Stage | Run time (s) | Ratio of total (%) | |
---|---|---|---|
Receptor protocol | Gradient minimization | 1.62 | 0.33 |
MD simulation | 226.41 | 45.49 | |
Minimization solvation | 0.83 | 0.17 | |
Energy calculation | 2.22 | 0.45 | |
Ligand protocol | Gradient minimization | ≈0 | 0 |
MD simulation | 0.31 | 0.06 | |
Minimization solvation | ≈0 | 0 | |
Energy calculation | ≈0 | 0 | |
Complex protocol | Gradient minimization | 8.69 | 1.75 |
MD simulation | 252.65 | 50.76 | |
Minimization solvation | 2.69 | 0.54 | |
Energy calculation | 2.22 | 0.45 | |
Total | 497.64 | 100 |
For simplicity and efficiency, we take advantage of the Compute Unified Device Architecture (CUDA), a new parallel programming model that leverages the computational power in NVIDIA G80-based GPUs. We find that the key issue to utilize GPU fully is the high ratio of arithmetic operations to memory operations, which can be achieved through refined utilization of memory model, data transfer pattern, parallel thread management, and branch hidden.
CUDA Programming Model Highlights
At the core of CUDA programming model are three key abstractions – a hierarchy of thread groups, shared memories, and barrier synchronization, which provide fine-gained data parallelism, thread parallelism, and task parallelism. CUDA defines GPU as coprocessors to CPU that can run a large number of light-weight threads concurrently. The programming language of CUDA is a minimal set of C language extensions based on a few low learning carve abstractions for parallel computing. Threads are manipulated by kernels representing independent tasks mapped over each sub-problem. Kernels contain the processing assignments that each thread must carry out during the runtime. More specifically, same instruction sets are applied on different partitions of the original domain by the threads in SPMD fashion.

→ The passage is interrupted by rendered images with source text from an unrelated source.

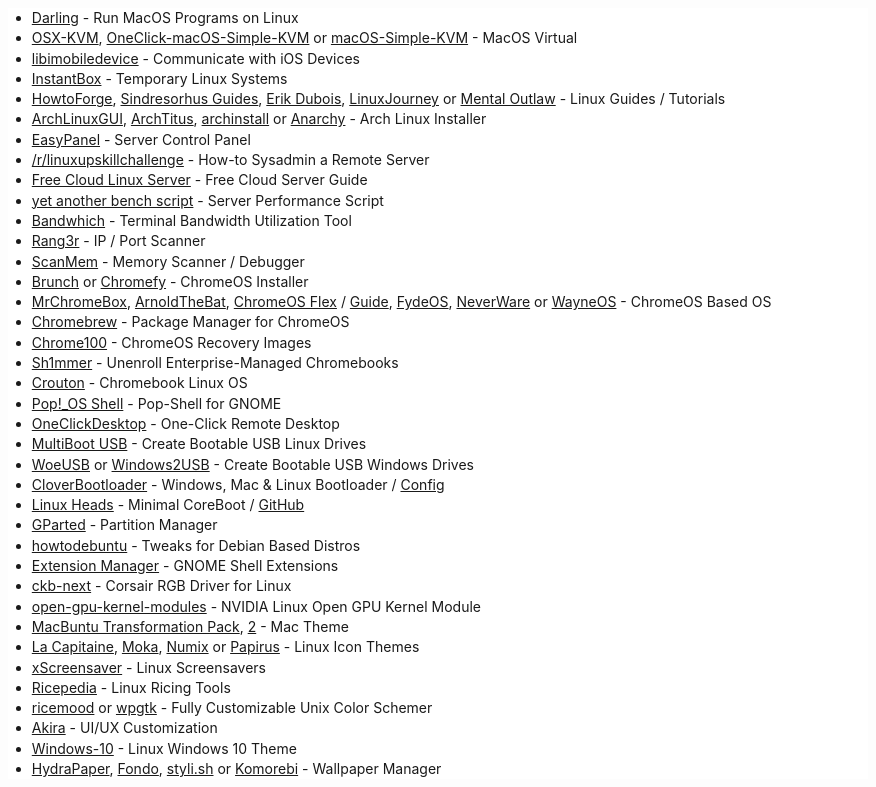 * [Darling](https://www.darlinghq.org/) - Run MacOS Programs on Linux
* [OSX-KVM](https://github.com/kholia/OSX-KVM), [OneClick-macOS-Simple-KVM](https://github.com/notAperson535/OneClick-macOS-Simple-KVM) or [macOS-Simple-KVM](https://github.com/foxlet/macOS-Simple-KVM) - MacOS Virtual 
* [libimobiledevice](https://github.com/libimobiledevice/libimobiledevice) - Communicate with iOS Devices
* [InstantBox](https://github.com/instantbox/instantbox) - Temporary Linux Systems
* [HowtoForge](https://www.howtoforge.com/), [Sindresorhus Guides](https://github.com/sindresorhus/guides), [Erik Dubois](https://www.youtube.com/c/ErikDubois), [LinuxJourney](https://linuxjourney.com/) or [Mental Outlaw](https://www.youtube.com/channel/UC7YOGHUfC1Tb6E4pudI9STA) - Linux Guides / Tutorials
* [ArchLinuxGUI](https://archlinuxgui.in/download.html), [ArchTitus](https://github.com/ChrisTitusTech/ArchTitus), [archinstall](https://github.com/archlinux/archinstall) or [Anarchy](https://anarchyinstaller.gitlab.io/) - Arch Linux Installer
* [EasyPanel](https://easypanel.io/) - Server Control Panel
* [/r/linuxupskillchallenge](https://www.reddit.com/r/linuxupskillchallenge/) - How-to Sysadmin a Remote Server 
* [Free Cloud Linux Server](https://github.com/nbats/FMHYedit/blob/main/base64.md#free-cloud-linux-server) - Free Cloud Server Guide
* [yet another bench script](https://github.com/masonr/yet-another-bench-script) - Server Performance Script
* [Bandwhich](https://github.com/imsnif/bandwhich) - Terminal Bandwidth Utilization Tool 
* [Rang3r](https://github.com/floriankunushevci/rang3r) - IP / Port Scanner
* [ScanMem](https://github.com/scanmem/scanmem) - Memory Scanner / Debugger
* [Brunch](https://github.com/sebanc/brunch) or [Chromefy](https://github.com/imperador/chromefy) - ChromeOS Installer
* [MrChromeBox](https://mrchromebox.tech/), [ArnoldTheBat](https://chromium.arnoldthebat.co.uk/), [ChromeOS Flex](https://chromeenterprise.google/os/chromeosflex/) / [Guide](https://support.google.com/chromeosflex/answer/11552529?hl=en), [FydeOS](https://fydeos.io/download), [NeverWare](https://www.neverware.com/) or [WayneOS](https://wayne-os.com/) - ChromeOS Based OS
* [Chromebrew](https://github.com/chromebrew/chromebrew) - Package Manager for ChromeOS
* [Chrome100](https://chrome100.dev/) - ChromeOS Recovery Images
* [Sh1mmer](https://sh1mmer.me/) - Unenroll Enterprise-Managed Chromebooks
* [Crouton](https://github.com/dnschneid/crouton) - Chromebook Linux OS
* [Pop!_OS Shell](https://github.com/pop-os/shell) - Pop-Shell for GNOME
* [OneClickDesktop](https://github.com/Har-Kuun/OneClickDesktop) - One-Click Remote Desktop
* [MultiBoot USB](https://github.com/hackerncoder/multibootusb) - Create Bootable USB Linux Drives
* [WoeUSB](https://github.com/WoeUSB/WoeUSB) or [Windows2USB](https://github.com/ValdikSS/windows2usb) - Create Bootable USB Windows Drives
* [CloverBootloader](https://github.com/CloverHackyColor/CloverBootloader/releases) - Windows, Mac & Linux Bootloader / [Config](https://mackie100projects.altervista.org/)
* [Linux Heads](https://osresearch.net/) - Minimal CoreBoot / [GitHub](https://github.com/osresearch/heads)
* [GParted](https://gparted.org/) - Partition Manager
* [howtodebuntu](https://github.com/themagicalmammal/howtolinux) - Tweaks for Debian Based Distros
* [Extension Manager](https://github.com/mjakeman/extension-manager) - GNOME Shell Extensions 
* [ckb-next](https://github.com/ckb-next/ckb-next) - Corsair RGB Driver for Linux
* [open-gpu-kernel-modules](https://github.com/NVIDIA/open-gpu-kernel-modules) - NVIDIA Linux Open GPU Kernel Module
* [MacBuntu Transformation Pack](https://www.noobslab.com/2018/08/macbuntu-1804-transformation-pack-ready.html), [2](https://www.noobslab.com/2017/06/macbuntu-transformation-pack-ready-for.html) - Mac Theme
* [La Capitaine](https://github.com/keeferrourke/la-capitaine-icon-theme), [Moka](https://snwh.org/moka), [Numix](https://github.com/numixproject/numix-icon-theme) or [Papirus](https://github.com/PapirusDevelopmentTeam/papirus-icon-theme) - Linux Icon Themes
* [xScreensaver](https://www.jwz.org/xscreensaver/) - Linux Screensavers
* [Ricepedia](https://rizonrice.club/Main_Page) - Linux Ricing Tools
* [ricemood](https://github.com/fhadiel/ricemood) or [wpgtk](https://deviantfero.github.io/wpgtk) - Fully Customizable Unix Color Schemer
* [Akira](https://github.com/akiraux/Akira) - UI/UX Customization
* [Windows-10](https://github.com/B00merang-Project/Windows-10) - Linux Windows 10 Theme
* [HydraPaper](https://hydrapaper.gabmus.org/), [Fondo](https://github.com/calo001/fondo), [styli.sh](https://github.com/thevinter/styli.sh) or [Komorebi](https://github.com/cheesecakeufo/komorebi) - Wallpaper Manager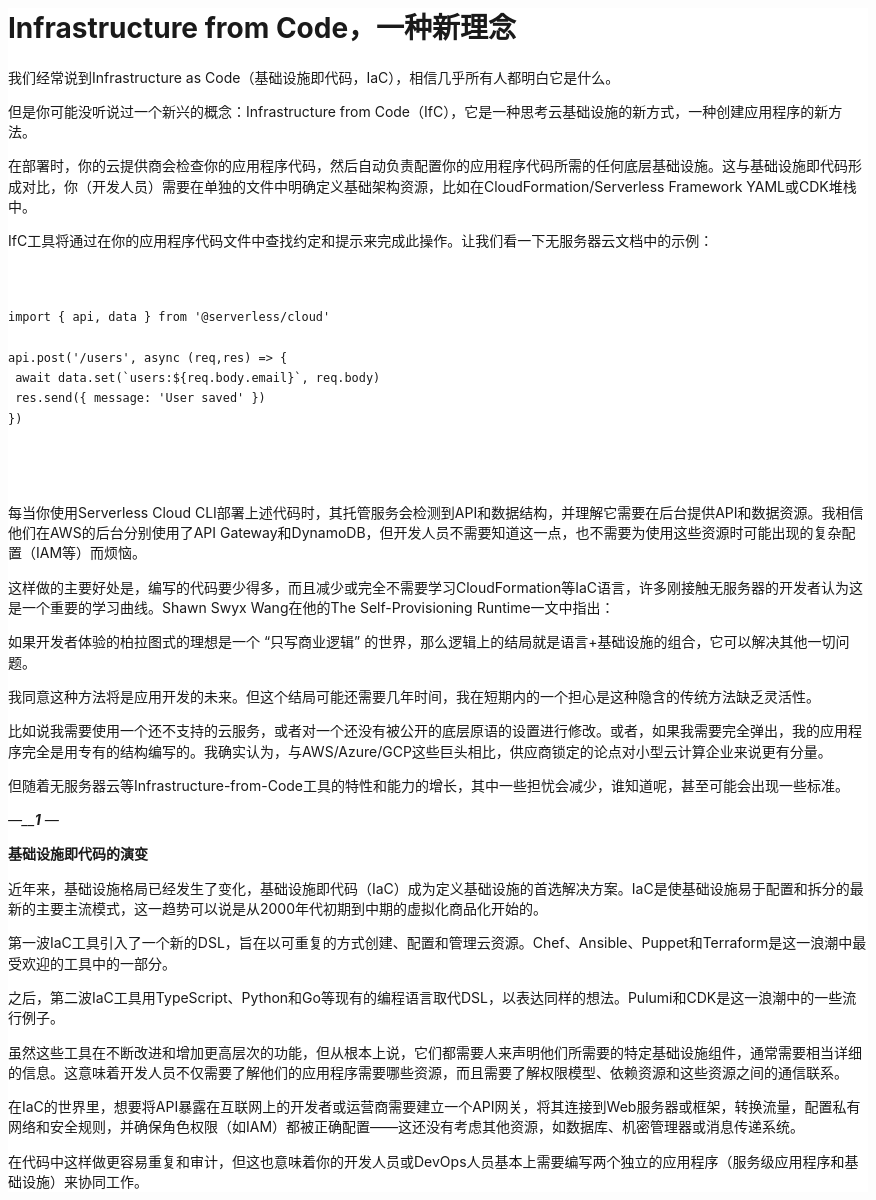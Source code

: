 # Infrastructure from Code，一种新理念
我们经常说到Infrastructure as Code（基础设施即代码，IaC），相信几乎所有人都明白它是什么。

但是你可能没听说过一个新兴的概念：Infrastructure from Code（IfC），它是一种思考云基础设施的新方式，一种创建应用程序的新方法。

在部署时，你的云提供商会检查你的应用程序代码，然后自动负责配置你的应用程序代码所需的任何底层基础设施。这与基础设施即代码形成对比，你（开发人员）需要在单独的文件中明确定义基础架构资源，比如在CloudFormation/Serverless Framework YAML或CDK堆栈中。

IfC工具将通过在你的应用程序代码文件中查找约定和提示来完成此操作。让我们看一下无服务器云文档中的示例：

```


import { api, data } from '@serverless/cloud'

api.post('/users', async (req,res) => {  
 await data.set(`users:${req.body.email}`, req.body)  
 res.send({ message: 'User saved' })  
})




```

每当你使用Serverless Cloud CLI部署上述代码时，其托管服务会检测到API和数据结构，并理解它需要在后台提供API和数据资源。我相信他们在AWS的后台分别使用了API Gateway和DynamoDB，但开发人员不需要知道这一点，也不需要为使用这些资源时可能出现的复杂配置（IAM等）而烦恼。

这样做的主要好处是，编写的代码要少得多，而且减少或完全不需要学习CloudFormation等IaC语言，许多刚接触无服务器的开发者认为这是一个重要的学习曲线。Shawn Swyx Wang在他的The Self-Provisioning Runtime一文中指出：

如果开发者体验的柏拉图式的理想是一个 “只写商业逻辑” 的世界，那么逻辑上的结局就是语言+基础设施的组合，它可以解决其他一切问题。

我同意这种方法将是应用开发的未来。但这个结局可能还需要几年时间，我在短期内的一个担心是这种隐含的传统方法缺乏灵活性。

比如说我需要使用一个还不支持的云服务，或者对一个还没有被公开的底层原语的设置进行修改。或者，如果我需要完全弹出，我的应用程序完全是用专有的结构编写的。我确实认为，与AWS/Azure/GCP这些巨头相比，供应商锁定的论点对小型云计算企业来说更有分量。

但随着无服务器云等Infrastructure-from-Code工具的特性和能力的增长，其中一些担忧会减少，谁知道呢，甚至可能会出现一些标准。

_—__**1**_ _—_  

**基础设施即代码的演变**

近年来，基础设施格局已经发生了变化，基础设施即代码（IaC）成为定义基础设施的首选解决方案。IaC是使基础设施易于配置和拆分的最新的主要主流模式，这一趋势可以说是从2000年代初期到中期的虚拟化商品化开始的。

第一波IaC工具引入了一个新的DSL，旨在以可重复的方式创建、配置和管理云资源。Chef、Ansible、Puppet和Terraform是这一浪潮中最受欢迎的工具中的一部分。

之后，第二波IaC工具用TypeScript、Python和Go等现有的编程语言取代DSL，以表达同样的想法。Pulumi和CDK是这一浪潮中的一些流行例子。

虽然这些工具在不断改进和增加更高层次的功能，但从根本上说，它们都需要人来声明他们所需要的特定基础设施组件，通常需要相当详细的信息。这意味着开发人员不仅需要了解他们的应用程序需要哪些资源，而且需要了解权限模型、依赖资源和这些资源之间的通信联系。

在IaC的世界里，想要将API暴露在互联网上的开发者或运营商需要建立一个API网关，将其连接到Web服务器或框架，转换流量，配置私有网络和安全规则，并确保角色权限（如IAM）都被正确配置——这还没有考虑其他资源，如数据库、机密管理器或消息传递系统。

在代码中这样做更容易重复和审计，但这也意味着你的开发人员或DevOps人员基本上需要编写两个独立的应用程序（服务级应用程序和基础设施）来协同工作。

In order to process on the GPU, data should be prepared by copying it to the graphic board memory first. Actually, the problem domain is defined in the form of a 2D grid of 3D thread blocks. The significance of a thread block primitive is that it is the smallest granularity of work unit to be assigned to a single streaming multiprocessor (SM). Each SM is composed of eight scalar processors (SP) that indeed run threads on the hardware in a time-slice manner. Every 32 threads within a thread block are grouped into warps. At any time, there is only one warp active on the SM and it will proceed to run until it has to stop and wait for something to happen such as I/O operations. The hardware scheduler on the SM selects the next warp to execute. Within a warp the executions are in order, while beyond the warp the executions are out of order. Therefore, it does not matter if there are divergent threads among different warps. However, if threads within a warp follow divergent paths, only threads on the same path can be executed simultaneously.
In addition to global memory, each thread block has its own private shared memory that is only accessible to threads within that thread block. Threads within a thread block could cooperate by sharing data among shared memory with low latency. Among thread blocks, synchronization can be achieved by finishing a kernel and starting a new one. It is important to point out that the order of thread blocks assigned to the SMs is arbitrary and non-deterministic. Therefore, sequential semantics should not be fulfilled depending on the execution orders of the thread blocks, which may lead to race condition or deadlock.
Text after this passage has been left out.